Eldeki davada; davacı taraf, davalı şirkete gayrimenkul satış danışmanlığı ve aracılık hizmeti verdiğini, davalı tarafça hizmet bedellerinin ödenmediğini, alacağın tahsili amacıyla başlattıkları icra takibine de davalının haksız yere itiraz ederek takibin durmasına neden olduğunu belirterek davalının itirazının iptalini talep etmektedir. Etimesgut Vergi Dairesi Müdürlüğüne yazılan yazı cevabında da belirtildiği üzere davacının, işletme hesabı esasına tabi vergi mükellefi olan esnaf olduğu, bir başka deyişle tacir olmadığı anlaşılmaktadır. Davalı tacir olmadığı gibi, dava mutlak ticari dava niteliğinde de değildir. Diğer taraftan, 6102 sayılı Türk Ticaret Kanunu’nun 19/2. maddesi uyarınca, taraflardan biri için ticari iş sayılan bir işin diğeri için de ticari iş sayılması, davanın niteliğini ticari hale getirmeyecektir. Zira; Türk Ticaret Kanunu, kanun gereği ticari dava sayılan davalar haricinde, ticari davayı ticari iş esasına göre değil, ticari işletme esasına göre belirlemiştir. Hâl böyle olunca, işin ticari nitelikte olması davayı ticari dava haline getirmez.
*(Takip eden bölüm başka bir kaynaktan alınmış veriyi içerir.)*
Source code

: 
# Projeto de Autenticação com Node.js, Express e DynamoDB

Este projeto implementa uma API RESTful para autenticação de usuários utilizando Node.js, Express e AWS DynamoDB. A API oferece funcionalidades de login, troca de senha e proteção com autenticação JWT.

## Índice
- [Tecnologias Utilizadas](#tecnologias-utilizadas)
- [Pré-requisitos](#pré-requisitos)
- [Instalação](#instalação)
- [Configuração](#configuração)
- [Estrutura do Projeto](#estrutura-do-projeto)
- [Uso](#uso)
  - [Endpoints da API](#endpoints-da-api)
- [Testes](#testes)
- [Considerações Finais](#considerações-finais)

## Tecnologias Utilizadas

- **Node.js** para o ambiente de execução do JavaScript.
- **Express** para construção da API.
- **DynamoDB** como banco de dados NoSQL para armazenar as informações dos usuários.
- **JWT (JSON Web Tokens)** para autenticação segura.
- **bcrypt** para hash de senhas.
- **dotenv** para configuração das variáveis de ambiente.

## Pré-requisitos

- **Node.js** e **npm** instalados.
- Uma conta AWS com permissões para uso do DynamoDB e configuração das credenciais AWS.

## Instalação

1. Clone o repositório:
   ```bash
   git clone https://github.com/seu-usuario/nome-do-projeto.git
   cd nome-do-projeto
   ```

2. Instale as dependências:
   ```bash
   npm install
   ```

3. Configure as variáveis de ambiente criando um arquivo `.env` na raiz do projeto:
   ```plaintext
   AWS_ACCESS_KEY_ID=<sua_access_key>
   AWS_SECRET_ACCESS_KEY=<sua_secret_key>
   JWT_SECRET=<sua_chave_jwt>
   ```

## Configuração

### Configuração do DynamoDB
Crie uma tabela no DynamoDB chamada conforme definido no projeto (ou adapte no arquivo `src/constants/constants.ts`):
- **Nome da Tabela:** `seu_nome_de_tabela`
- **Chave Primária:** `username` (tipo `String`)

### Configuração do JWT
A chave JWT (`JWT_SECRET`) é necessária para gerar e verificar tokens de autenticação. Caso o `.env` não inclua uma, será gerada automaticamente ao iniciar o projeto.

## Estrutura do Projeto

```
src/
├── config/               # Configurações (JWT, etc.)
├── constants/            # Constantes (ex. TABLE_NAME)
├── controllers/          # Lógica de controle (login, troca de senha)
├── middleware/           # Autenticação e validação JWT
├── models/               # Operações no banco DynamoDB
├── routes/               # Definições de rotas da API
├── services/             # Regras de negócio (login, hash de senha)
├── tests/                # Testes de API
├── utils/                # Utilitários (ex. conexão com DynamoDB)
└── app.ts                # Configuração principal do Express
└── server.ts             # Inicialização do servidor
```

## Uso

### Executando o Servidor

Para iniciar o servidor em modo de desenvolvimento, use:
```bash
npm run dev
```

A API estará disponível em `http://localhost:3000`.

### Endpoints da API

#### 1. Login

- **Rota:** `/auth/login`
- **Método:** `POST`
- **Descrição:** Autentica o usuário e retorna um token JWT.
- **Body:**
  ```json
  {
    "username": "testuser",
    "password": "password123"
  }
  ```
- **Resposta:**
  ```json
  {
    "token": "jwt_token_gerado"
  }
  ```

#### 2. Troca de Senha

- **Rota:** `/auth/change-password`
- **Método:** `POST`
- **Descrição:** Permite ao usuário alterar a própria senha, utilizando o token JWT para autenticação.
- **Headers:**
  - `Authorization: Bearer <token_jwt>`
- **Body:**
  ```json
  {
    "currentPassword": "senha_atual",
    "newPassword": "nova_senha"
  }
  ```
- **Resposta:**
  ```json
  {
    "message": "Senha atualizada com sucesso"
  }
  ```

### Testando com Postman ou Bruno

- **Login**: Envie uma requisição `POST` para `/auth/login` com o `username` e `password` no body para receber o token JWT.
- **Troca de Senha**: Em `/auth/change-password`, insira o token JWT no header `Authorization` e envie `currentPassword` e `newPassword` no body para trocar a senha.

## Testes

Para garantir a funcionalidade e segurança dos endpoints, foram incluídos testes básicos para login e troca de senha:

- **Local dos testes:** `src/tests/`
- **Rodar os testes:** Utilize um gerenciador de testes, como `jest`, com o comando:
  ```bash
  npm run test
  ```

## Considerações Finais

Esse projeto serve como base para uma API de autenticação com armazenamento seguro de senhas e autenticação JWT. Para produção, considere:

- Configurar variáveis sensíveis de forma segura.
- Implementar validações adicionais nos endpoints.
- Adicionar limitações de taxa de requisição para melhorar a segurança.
Bu bağlamda, somut uyuşmazlığa bakma görevi Ankara Batı Asliye Hukuk Mahkemelerine aittir. 6100 sayılı HMK’nun 114/1-c ve 115/2 maddeleri uyarınca göreve ilişkin dava şartı noksanlığı bulunduğu dikkate alınarak, davanın usulden reddine dair aşağıdaki şekilde hüküm kurulmuştur.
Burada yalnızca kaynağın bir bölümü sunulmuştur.